Using Indexes on Equi-Join Queries using Multiple Regions

To query across multiple regions, identify all equi-join conditions. Then, create as few indexes for the equi-join conditions as you can while still joining all regions.

If there are equi-join conditions that redundantly join two regions (in order to more finely filter the data, for example), then creating redundant indexes for these joins will negatively impact performance. Create indexes only on one equi-join condition for each region pair.

In this example query:

SELECT DISTINCT * 
FROM /investors inv, /securities sc, /orders or, 
inv.ordersPlaced inv_op, or.securities or_sec 
    WHERE inv_op.orderID = or.orderID 
    AND or_sec.secID = sc.secID

All conditions are required to join the regions, so you would create four indexes, two for each equi-join condition:

FROM clause Indexed expression
/investors inv, inv.ordersPlaced inv_op inv_op.orderID
/orders or, or.securities or_sec or.orderID
FROM clause Indexed expression
/orders or, or.securities or_sec or_sec.secID
/securities sc sc.secID

Adding another condition to the example:

SELECT DISTINCT * 
FROM /investors inv, /securities sc, /orders or, 
inv.ordersPlaced inv_op, or.securities or_sec, sc.investors sc_invs 
    WHERE inv_op.orderID = or.orderID 
    AND or_sec.secID = sc.secID
                AND inv.investorID = sc_invs.investorID

You would still only want to use four indexes in all, as that’s all you need to join all of the regions.
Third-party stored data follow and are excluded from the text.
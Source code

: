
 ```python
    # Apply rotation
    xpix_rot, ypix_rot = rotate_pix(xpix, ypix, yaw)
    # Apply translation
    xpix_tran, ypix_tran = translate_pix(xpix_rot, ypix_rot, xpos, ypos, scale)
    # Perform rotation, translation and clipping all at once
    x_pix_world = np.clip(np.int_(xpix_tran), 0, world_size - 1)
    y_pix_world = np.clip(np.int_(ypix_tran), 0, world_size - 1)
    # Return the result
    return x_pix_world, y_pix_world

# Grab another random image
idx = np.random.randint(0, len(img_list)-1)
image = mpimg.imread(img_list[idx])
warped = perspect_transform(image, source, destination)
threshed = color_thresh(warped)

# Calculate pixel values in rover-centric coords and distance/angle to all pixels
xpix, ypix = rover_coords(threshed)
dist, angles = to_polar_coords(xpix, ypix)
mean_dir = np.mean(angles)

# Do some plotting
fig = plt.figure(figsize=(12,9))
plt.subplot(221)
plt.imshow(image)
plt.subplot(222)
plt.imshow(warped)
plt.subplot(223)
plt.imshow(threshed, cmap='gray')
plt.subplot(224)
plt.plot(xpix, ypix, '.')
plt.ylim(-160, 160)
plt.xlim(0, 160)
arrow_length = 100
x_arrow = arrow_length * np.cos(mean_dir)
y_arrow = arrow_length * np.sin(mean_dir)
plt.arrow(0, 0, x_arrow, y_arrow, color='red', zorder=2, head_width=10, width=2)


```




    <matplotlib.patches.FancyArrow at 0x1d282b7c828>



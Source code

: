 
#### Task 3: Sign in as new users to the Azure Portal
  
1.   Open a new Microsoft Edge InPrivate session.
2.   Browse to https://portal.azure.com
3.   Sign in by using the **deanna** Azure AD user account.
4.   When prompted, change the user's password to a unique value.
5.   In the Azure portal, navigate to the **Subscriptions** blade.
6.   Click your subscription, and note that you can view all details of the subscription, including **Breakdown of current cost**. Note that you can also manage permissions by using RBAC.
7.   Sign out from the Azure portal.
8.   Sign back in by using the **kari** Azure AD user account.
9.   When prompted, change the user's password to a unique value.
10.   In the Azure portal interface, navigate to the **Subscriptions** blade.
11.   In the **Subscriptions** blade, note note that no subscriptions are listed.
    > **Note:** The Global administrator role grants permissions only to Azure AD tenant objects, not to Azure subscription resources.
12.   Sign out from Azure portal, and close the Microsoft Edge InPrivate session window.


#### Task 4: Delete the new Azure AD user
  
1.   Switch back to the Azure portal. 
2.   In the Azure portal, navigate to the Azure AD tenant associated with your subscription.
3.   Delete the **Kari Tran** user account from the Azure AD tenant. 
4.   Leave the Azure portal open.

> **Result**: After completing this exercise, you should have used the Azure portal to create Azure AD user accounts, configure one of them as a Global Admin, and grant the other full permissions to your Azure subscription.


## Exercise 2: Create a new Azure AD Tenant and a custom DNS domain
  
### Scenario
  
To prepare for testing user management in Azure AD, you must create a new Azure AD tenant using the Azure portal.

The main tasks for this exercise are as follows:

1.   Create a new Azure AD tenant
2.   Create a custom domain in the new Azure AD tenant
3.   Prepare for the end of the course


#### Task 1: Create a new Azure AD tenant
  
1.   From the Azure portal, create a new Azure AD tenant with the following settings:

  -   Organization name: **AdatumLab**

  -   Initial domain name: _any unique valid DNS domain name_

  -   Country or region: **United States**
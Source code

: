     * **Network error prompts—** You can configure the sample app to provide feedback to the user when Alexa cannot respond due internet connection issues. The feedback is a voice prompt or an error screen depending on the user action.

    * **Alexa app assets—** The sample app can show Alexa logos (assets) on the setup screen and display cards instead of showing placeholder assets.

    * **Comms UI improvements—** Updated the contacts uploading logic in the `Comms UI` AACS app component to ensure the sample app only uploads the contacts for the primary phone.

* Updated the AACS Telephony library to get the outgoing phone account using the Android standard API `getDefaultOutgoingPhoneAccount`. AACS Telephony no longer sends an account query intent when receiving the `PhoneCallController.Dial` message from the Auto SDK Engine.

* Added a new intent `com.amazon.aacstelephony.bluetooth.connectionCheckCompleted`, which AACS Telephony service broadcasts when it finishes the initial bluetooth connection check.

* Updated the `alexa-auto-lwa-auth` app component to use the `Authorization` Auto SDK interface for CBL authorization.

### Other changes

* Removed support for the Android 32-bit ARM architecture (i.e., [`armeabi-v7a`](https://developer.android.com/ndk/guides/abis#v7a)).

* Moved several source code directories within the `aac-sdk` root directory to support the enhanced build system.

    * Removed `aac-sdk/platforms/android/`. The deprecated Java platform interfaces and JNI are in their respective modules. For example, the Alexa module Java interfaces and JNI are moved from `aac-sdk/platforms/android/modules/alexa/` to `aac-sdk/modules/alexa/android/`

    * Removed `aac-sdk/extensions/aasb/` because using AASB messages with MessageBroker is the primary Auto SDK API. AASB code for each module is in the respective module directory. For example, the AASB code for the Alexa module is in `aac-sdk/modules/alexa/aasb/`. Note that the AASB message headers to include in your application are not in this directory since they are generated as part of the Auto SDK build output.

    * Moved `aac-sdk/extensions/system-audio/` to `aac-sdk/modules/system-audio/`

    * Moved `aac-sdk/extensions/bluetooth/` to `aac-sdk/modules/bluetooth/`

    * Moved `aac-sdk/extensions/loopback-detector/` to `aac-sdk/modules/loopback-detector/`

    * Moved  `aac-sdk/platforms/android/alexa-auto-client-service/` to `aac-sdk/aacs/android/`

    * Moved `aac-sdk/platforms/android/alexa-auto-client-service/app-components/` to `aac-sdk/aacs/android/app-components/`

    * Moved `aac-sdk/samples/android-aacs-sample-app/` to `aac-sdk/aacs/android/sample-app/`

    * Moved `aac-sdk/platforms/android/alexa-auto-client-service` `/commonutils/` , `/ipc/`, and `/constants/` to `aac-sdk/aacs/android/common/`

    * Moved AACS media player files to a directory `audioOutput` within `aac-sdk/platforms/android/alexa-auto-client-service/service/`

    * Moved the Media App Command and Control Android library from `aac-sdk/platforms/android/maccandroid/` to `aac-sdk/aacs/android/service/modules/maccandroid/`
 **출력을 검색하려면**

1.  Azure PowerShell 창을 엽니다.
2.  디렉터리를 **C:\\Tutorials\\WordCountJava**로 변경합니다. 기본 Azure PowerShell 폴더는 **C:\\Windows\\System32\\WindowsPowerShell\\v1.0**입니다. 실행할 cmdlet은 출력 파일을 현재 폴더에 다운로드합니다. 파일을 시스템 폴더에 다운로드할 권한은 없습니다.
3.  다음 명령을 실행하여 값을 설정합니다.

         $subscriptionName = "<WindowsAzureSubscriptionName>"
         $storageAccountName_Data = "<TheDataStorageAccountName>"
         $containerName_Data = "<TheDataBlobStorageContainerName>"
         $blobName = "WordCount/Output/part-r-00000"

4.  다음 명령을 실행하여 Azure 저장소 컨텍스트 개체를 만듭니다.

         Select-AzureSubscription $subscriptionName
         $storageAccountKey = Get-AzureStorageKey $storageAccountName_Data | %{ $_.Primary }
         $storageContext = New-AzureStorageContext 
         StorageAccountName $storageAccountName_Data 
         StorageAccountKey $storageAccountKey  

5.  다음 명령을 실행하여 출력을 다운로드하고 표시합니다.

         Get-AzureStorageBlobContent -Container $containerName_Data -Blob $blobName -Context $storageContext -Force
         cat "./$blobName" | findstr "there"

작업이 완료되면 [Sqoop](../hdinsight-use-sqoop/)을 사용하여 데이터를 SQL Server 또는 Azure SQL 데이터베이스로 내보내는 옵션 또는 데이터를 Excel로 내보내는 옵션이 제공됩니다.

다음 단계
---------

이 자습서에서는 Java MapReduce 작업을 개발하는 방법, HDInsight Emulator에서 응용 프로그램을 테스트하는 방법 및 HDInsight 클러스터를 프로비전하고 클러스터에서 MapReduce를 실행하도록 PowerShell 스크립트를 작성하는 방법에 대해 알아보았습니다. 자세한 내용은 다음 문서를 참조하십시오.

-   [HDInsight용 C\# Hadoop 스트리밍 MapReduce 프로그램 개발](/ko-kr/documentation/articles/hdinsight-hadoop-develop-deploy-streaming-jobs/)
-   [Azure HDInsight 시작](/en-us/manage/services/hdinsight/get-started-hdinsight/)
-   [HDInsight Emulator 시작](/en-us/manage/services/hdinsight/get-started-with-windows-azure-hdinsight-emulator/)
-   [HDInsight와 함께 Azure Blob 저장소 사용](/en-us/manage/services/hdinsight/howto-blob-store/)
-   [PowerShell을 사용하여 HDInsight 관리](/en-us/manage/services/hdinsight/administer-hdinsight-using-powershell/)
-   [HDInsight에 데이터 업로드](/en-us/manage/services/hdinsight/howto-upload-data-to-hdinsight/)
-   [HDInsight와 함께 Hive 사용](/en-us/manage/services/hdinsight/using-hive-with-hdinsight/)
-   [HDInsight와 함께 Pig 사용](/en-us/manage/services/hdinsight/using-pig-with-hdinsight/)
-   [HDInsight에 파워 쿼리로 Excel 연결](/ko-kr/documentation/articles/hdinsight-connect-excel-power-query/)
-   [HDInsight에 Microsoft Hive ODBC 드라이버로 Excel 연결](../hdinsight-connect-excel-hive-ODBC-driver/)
You would need to choose the most performant two of the following three index pairs:

FROM clause Indexed expression
/investors inv, inv.ordersPlaced inv_op inv_op.orderID
/orders or, or.securities or_sec or.orderID
FROM clause Indexed expression
/orders or, or.securities or_sec or_sec.secID
/securities sc, sc.investors sc_invs sc.secID
FROM clause Indexed expression
/investors inv, inv.ordersPlaced inv_op inv.investorID
/securities sc, sc.investors sc_invs sc_invs.investorID

The most performant set is that which narrows the data to the smallest result set possible. Examine your data and experiment with the three index pairs to see which provides the best performance.